Post

0. Introduction

Classical Cryptography

The “art” of writing or solving codes - Oxford

  • Art focusing on ensuring private communication between two parties.
  • Two parties share secret information in advance. (symmetric key encryption)

Symmetric Ciphers

Some notations first:

  • $\mathcal{M}$ is the plaintext space (messages)
  • $\mathcal{K}$ is the key space
  • $\mathcal{C}$ is the ciphertext space
  • $E: \mathcal{K} \times \mathcal{M} \rightarrow \mathcal{C}$ is the encryption algorithm (sometimes $\mathsf{Enc} _ k$)
  • $D:\mathcal{K} \times \mathcal{C} \rightarrow \mathcal{M}$ is the decryption algorithm (sometimes $\mathsf{Dec} _ k$)

In a symmetric cipher, a key $k \in \mathcal{K}$ is used both for encryption and decryption, giving the following correctness requirement.

\[\forall k \in \mathcal{K},\, \forall m \in \mathcal{M},\, D(k, E(k, m)) = m\]

Caesar Cipher (ROT)

Let $\Sigma$ be the set of lowercase english alphabets.

  • $\mathcal{M} = \mathcal{C} = \Sigma^\ast$, where $\Sigma^\ast$ is the Kleene star.
  • $\mathcal{K} = \mathbb{Z} _ {26}$ (Caesar used $3 \in \mathcal{K}$)
  • $E(k, x) = x + k \pmod{26}$ for each letter $x$ of $m \in \mathcal{M}$.
  • $D(k, y) = y - k \pmod{26}$ for each letter $y$ of $c \in \mathcal{C}$.

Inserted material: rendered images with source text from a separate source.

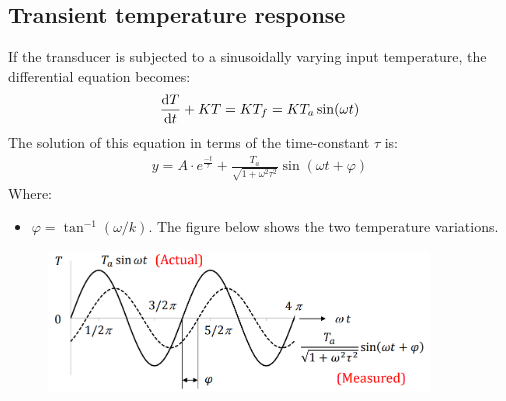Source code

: \documentclass[class=report, crop=false, 12pt,a4paper]{standalone}
\begin{document}
\subsection{Transient temperature response}
If the transducer is subjected to a sinusoidally varying input temperature, the differential equation becomes:
\begin{gather}
  \frac{\dif T}{\dif t}+KT = KT_f = KT_a\sin(\omega t)
\end{gather}
The solution of this equation in terms of the time-constant $\tau$ is:
\begin{gather}
  y = A\cdot e^{\frac{-t}{\tau}}+\frac{T_a}{\sqrt{1+\omega^2\tau^2}}\sin(\omega t+\varphi)
\end{gather}
Where:
\begin{itemize}
  \item $\varphi = \tan^{-1}(\omega/k)$. The figure below shows the two temperature variations.
\end{itemize}
\begin{figure}[H]
  \centering
  \includegraphics[width = 0.9\textwidth]{../img/Mdiagram76.png}
\end{figure}
\end{document}
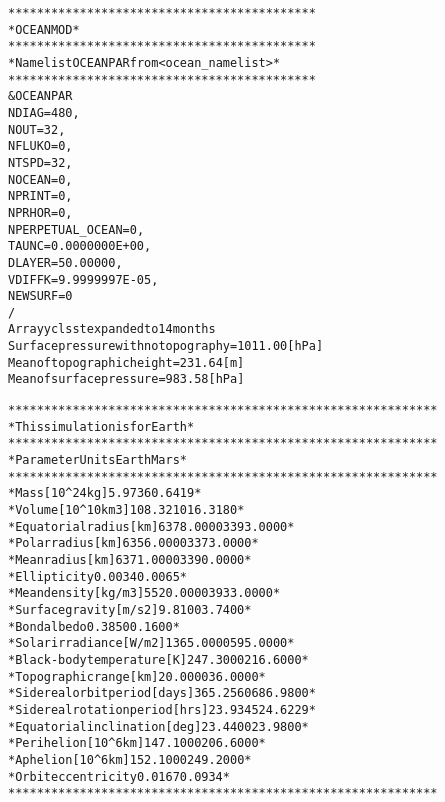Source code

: \begin{alltt}
 *******************************************
 * OCEANMOD                                *
 *******************************************
 * Namelist OCEANPAR from <ocean_namelist> *
 *******************************************
 &OCEANPAR
 NDIAG   =         480,
 NOUT    =          32,
 NFLUKO  =           0,
 NTSPD   =          32,
 NOCEAN  =           0,
 NPRINT  =           0,
 NPRHOR  =           0,
 NPERPETUAL_OCEAN        =           0,
 TAUNC   =  0.0000000E+00,
 DLAYER  =   50.00000    ,
 VDIFFK  =  9.9999997E-05,
 NEWSURF =           0
 /
 Array {yclsst} expanded to 14 months
 Surface pressure with no topography =    1011.00 [hPa]
 Mean of topographic height          =     231.64 [m]
 Mean of surface pressure            =     983.58 [hPa]


************************************************************
* This simulation is for Earth                             *
************************************************************
*                Parameter       Units     Earth      Mars *
************************************************************
*                     Mass  [10^24 kg]    5.9736    0.6419 *
*                   Volume [10^10 km3]  108.3210   16.3180 *
*        Equatorial radius        [km] 6378.0000 3393.0000 *
*             Polar radius        [km] 6356.0000 3373.0000 *
*              Mean radius        [km] 6371.0000 3390.0000 *
*              Ellipticity                0.0034    0.0065 *
*             Mean density     [kg/m3] 5520.0000 3933.0000 *
*          Surface gravity      [m/s2]    9.8100    3.7400 *
*              Bond albedo                0.3850    0.1600 *
*         Solar irradiance      [W/m2] 1365.0000  595.0000 *
*   Black-body temperature         [K]  247.3000  216.6000 *
*        Topographic range        [km]   20.0000   36.0000 *
*    Sidereal orbit period      [days]  365.2560  686.9800 *
* Sidereal rotation period       [hrs]   23.9345   24.6229 *
*   Equatorial inclination       [deg]   23.4400   23.9800 *
*               Perihelion   [10^6 km]  147.1000  206.6000 *
*                 Aphelion   [10^6 km]  152.1000  249.2000 *
*       Orbit eccentricity                0.0167    0.0934 *
************************************************************
 

\end{alltt}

This scheme is not safe since we can try all $26$ keys and find the sentence that makes sense.

An Improved Attack Method

Guessing the key and checking the plaintext is hard to automate, since computers don’t know what sentences make sense.1 In some cases, the message may be invalid in normal English, while the plaintext characters follow the same distribution.

Let $p _ i \in [0, 1]$ be the frequency of the $i$-th letter in normal English text. Then it is known that

\[\sum _ {i=0}^{25} p _ i^2 \approx 0.065\]

Now, let $q _ i \in [0, 1]$ be the frequency of the $i$-th letter in the given ciphertext. For the key $k \in \mathcal{K}$, $p _ i \approx q _ {i+k}$ for all $i$, since the $i$-th letter is mapped to the $(i + k)$-th letter. (Addition is done modulo $26$). So for each index $j \in [0, 25]$, we compute

\[\sum _ {i=0}^{25} p _ i q _ {i+j}\]

and choose $j$ that gives the closest value to $0.065$.

Substitution Cipher

Let $\Sigma$ be the set of lowercase english alphabets.

  • $\mathcal{M} = \mathcal{C} = \Sigma^\ast$
  • $\mathcal{K}$ is the set of all permutations on $\Sigma$.
  • $E(k, x) = k(x)$ for each letter $x$ of $m \in \mathcal{M}$.
  • $D(k, y) = k^{-1}(y)$ for each letter $y$ of $c \in \mathcal{C}$.

Note that $\lvert \mathcal{K} \rvert = 26! \approx 10^{26.6} \approx 2^{88.4}$, so it is a bit hard to try all cases. To attack this scheme, we use frequency analysis on the ciphertext. The frequency of letters in the ciphertext will be similar to the actual distribution of letters in the English language.2 For example, if $\texttt{w}$ appears the most in the ciphertext, we can guess that this would have been an $\texttt{e}$.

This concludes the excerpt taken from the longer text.